* _TASK BRIEF_: From the line that contains "Sovellskansio sisältää konfiguraatiotiedoston" to the final line of the entries, return every line exactly and leave out all others.

(Data entries)
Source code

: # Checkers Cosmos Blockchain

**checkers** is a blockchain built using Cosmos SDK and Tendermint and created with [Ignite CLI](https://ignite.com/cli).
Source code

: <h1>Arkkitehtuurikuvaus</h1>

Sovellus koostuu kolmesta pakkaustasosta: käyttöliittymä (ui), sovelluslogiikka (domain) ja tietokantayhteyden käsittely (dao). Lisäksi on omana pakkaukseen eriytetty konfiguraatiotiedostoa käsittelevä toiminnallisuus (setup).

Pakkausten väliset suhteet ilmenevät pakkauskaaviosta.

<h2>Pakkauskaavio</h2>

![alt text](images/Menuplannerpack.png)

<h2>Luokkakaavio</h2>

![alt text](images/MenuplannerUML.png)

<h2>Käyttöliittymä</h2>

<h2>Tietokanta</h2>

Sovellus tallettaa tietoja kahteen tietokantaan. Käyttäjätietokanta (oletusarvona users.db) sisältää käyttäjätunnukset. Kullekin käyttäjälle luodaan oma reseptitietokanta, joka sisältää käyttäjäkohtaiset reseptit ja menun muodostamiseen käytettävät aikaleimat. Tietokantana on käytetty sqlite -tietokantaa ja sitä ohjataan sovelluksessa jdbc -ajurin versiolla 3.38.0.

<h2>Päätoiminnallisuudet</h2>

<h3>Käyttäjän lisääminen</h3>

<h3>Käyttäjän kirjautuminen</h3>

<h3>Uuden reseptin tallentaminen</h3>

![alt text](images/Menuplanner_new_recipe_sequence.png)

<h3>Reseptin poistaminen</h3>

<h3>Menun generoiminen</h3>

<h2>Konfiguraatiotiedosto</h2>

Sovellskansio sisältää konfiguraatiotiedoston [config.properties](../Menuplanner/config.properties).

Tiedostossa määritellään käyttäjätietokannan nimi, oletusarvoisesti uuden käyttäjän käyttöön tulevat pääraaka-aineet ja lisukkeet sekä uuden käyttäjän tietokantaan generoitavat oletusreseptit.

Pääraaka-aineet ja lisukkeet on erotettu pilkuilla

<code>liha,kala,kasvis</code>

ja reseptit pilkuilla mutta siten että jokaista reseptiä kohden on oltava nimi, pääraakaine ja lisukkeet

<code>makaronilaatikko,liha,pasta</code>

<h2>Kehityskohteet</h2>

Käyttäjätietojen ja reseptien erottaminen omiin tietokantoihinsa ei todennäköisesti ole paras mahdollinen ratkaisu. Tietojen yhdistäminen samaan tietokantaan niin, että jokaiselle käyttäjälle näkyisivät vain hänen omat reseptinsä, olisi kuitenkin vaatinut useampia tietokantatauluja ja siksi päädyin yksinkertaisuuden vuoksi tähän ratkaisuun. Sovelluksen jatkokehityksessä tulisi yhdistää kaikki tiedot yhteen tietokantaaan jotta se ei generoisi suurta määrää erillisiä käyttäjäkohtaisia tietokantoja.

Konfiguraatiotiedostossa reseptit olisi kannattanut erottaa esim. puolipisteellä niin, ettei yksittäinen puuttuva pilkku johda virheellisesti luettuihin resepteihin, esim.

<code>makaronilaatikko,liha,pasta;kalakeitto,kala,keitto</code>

* _REPLY TO THE TASK_:
Sovellskansio sisältää konfiguraatiotiedoston [config.properties](../Menuplanner/config.properties).

Tiedostossa määritellään käyttäjätietokannan nimi, oletusarvoisesti uuden käyttäjän käyttöön tulevat pääraaka-aineet ja lisukkeet sekä uuden käyttäjän tietokantaan generoitavat oletusreseptit.

Pääraaka-aineet ja lisukkeet on erotettu pilkuilla

<code>liha,kala,kasvis</code>

ja reseptit pilkuilla mutta siten että jokaista reseptiä kohden on oltava nimi, pääraakaine ja lisukkeet

<code>makaronilaatikko,liha,pasta</code>

<h2>Kehityskohteet</h2>

Käyttäjätietojen ja reseptien erottaminen omiin tietokantoihinsa ei todennäköisesti ole paras mahdollinen ratkaisu. Tietojen yhdistäminen samaan tietokantaan niin, että jokaiselle käyttäjälle näkyisivät vain hänen omat reseptinsä, olisi kuitenkin vaatinut useampia tietokantatauluja ja siksi päädyin yksinkertaisuuden vuoksi tähän ratkaisuun. Sovelluksen jatkokehityksessä tulisi yhdistää kaikki tiedot yhteen tietokantaaan jotta se ei generoisi suurta määrää erillisiä käyttäjäkohtaisia tietokantoja.

Konfiguraatiotiedostossa reseptit olisi kannattanut erottaa esim. puolipisteellä niin, ettei yksittäinen puuttuva pilkku johda virheellisesti luettuihin resepteihin, esim.

<code>makaronilaatikko,liha,pasta;kalakeitto,kala,keitto</code>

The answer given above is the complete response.